### Exercise goal
If a record holds a picture, omit that picture and copy everything else exactly.

### Records
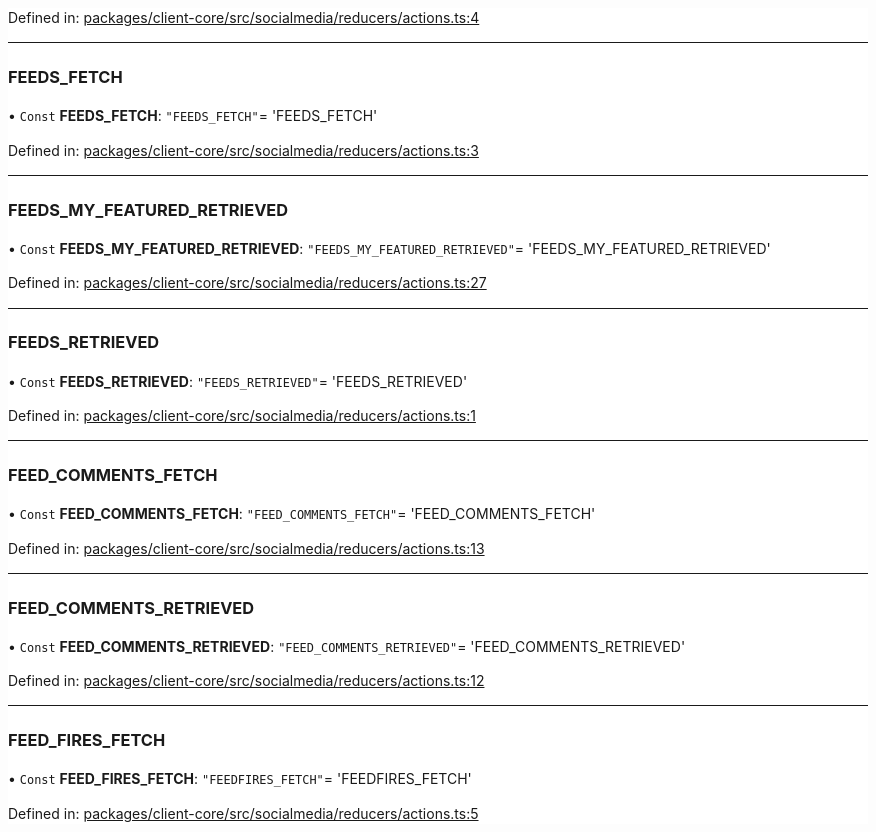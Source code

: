 Defined in: [packages/client-core/src/socialmedia/reducers/actions.ts:4](https://github.com/xr3ngine/xr3ngine/blob/2d83606b6/packages/client-core/src/socialmedia/reducers/actions.ts#L4)

___

### FEEDS\_FETCH

• `Const` **FEEDS\_FETCH**: ``"FEEDS_FETCH"``= 'FEEDS\_FETCH'

Defined in: [packages/client-core/src/socialmedia/reducers/actions.ts:3](https://github.com/xr3ngine/xr3ngine/blob/2d83606b6/packages/client-core/src/socialmedia/reducers/actions.ts#L3)

___

### FEEDS\_MY\_FEATURED\_RETRIEVED

• `Const` **FEEDS\_MY\_FEATURED\_RETRIEVED**: ``"FEEDS_MY_FEATURED_RETRIEVED"``= 'FEEDS\_MY\_FEATURED\_RETRIEVED'

Defined in: [packages/client-core/src/socialmedia/reducers/actions.ts:27](https://github.com/xr3ngine/xr3ngine/blob/2d83606b6/packages/client-core/src/socialmedia/reducers/actions.ts#L27)

___

### FEEDS\_RETRIEVED

• `Const` **FEEDS\_RETRIEVED**: ``"FEEDS_RETRIEVED"``= 'FEEDS\_RETRIEVED'

Defined in: [packages/client-core/src/socialmedia/reducers/actions.ts:1](https://github.com/xr3ngine/xr3ngine/blob/2d83606b6/packages/client-core/src/socialmedia/reducers/actions.ts#L1)

___

### FEED\_COMMENTS\_FETCH

• `Const` **FEED\_COMMENTS\_FETCH**: ``"FEED_COMMENTS_FETCH"``= 'FEED\_COMMENTS\_FETCH'

Defined in: [packages/client-core/src/socialmedia/reducers/actions.ts:13](https://github.com/xr3ngine/xr3ngine/blob/2d83606b6/packages/client-core/src/socialmedia/reducers/actions.ts#L13)

___

### FEED\_COMMENTS\_RETRIEVED

• `Const` **FEED\_COMMENTS\_RETRIEVED**: ``"FEED_COMMENTS_RETRIEVED"``= 'FEED\_COMMENTS\_RETRIEVED'

Defined in: [packages/client-core/src/socialmedia/reducers/actions.ts:12](https://github.com/xr3ngine/xr3ngine/blob/2d83606b6/packages/client-core/src/socialmedia/reducers/actions.ts#L12)

___

### FEED\_FIRES\_FETCH

• `Const` **FEED\_FIRES\_FETCH**: ``"FEEDFIRES_FETCH"``= 'FEEDFIRES\_FETCH'

Defined in: [packages/client-core/src/socialmedia/reducers/actions.ts:5](https://github.com/xr3ngine/xr3ngine/blob/2d83606b6/packages/client-core/src/socialmedia/reducers/actions.ts#L5)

### Response to the exercise
Source code

: Defined in: [packages/client-core/src/socialmedia/reducers/actions.ts:4](https://github.com/xr3ngine/xr3ngine/blob/2d83606b6/packages/client-core/src/socialmedia/reducers/actions.ts#L4)

___

### FEEDS\_FETCH

• `Const` **FEEDS\_FETCH**: ``"FEEDS_FETCH"``= 'FEEDS\_FETCH'

Defined in: [packages/client-core/src/socialmedia/reducers/actions.ts:3](https://github.com/xr3ngine/xr3ngine/blob/2d83606b6/packages/client-core/src/socialmedia/reducers/actions.ts#L3)

___

### FEEDS\_MY\_FEATURED\_RETRIEVED

• `Const` **FEEDS\_MY\_FEATURED\_RETRIEVED**: ``"FEEDS_MY_FEATURED_RETRIEVED"``= 'FEEDS\_MY\_FEATURED\_RETRIEVED'

Defined in: [packages/client-core/src/socialmedia/reducers/actions.ts:27](https://github.com/xr3ngine/xr3ngine/blob/2d83606b6/packages/client-core/src/socialmedia/reducers/actions.ts#L27)

___

### FEEDS\_RETRIEVED

• `Const` **FEEDS\_RETRIEVED**: ``"FEEDS_RETRIEVED"``= 'FEEDS\_RETRIEVED'

Defined in: [packages/client-core/src/socialmedia/reducers/actions.ts:1](https://github.com/xr3ngine/xr3ngine/blob/2d83606b6/packages/client-core/src/socialmedia/reducers/actions.ts#L1)

___

### FEED\_COMMENTS\_FETCH

• `Const` **FEED\_COMMENTS\_FETCH**: ``"FEED_COMMENTS_FETCH"``= 'FEED\_COMMENTS\_FETCH'

Defined in: [packages/client-core/src/socialmedia/reducers/actions.ts:13](https://github.com/xr3ngine/xr3ngine/blob/2d83606b6/packages/client-core/src/socialmedia/reducers/actions.ts#L13)

___

### FEED\_COMMENTS\_RETRIEVED

• `Const` **FEED\_COMMENTS\_RETRIEVED**: ``"FEED_COMMENTS_RETRIEVED"``= 'FEED\_COMMENTS\_RETRIEVED'

Defined in: [packages/client-core/src/socialmedia/reducers/actions.ts:12](https://github.com/xr3ngine/xr3ngine/blob/2d83606b6/packages/client-core/src/socialmedia/reducers/actions.ts#L12)

___

### FEED\_FIRES\_FETCH

• `Const` **FEED\_FIRES\_FETCH**: ``"FEEDFIRES_FETCH"``= 'FEEDFIRES\_FETCH'

Defined in: [packages/client-core/src/socialmedia/reducers/actions.ts:5](https://github.com/xr3ngine/xr3ngine/blob/2d83606b6/packages/client-core/src/socialmedia/reducers/actions.ts#L5)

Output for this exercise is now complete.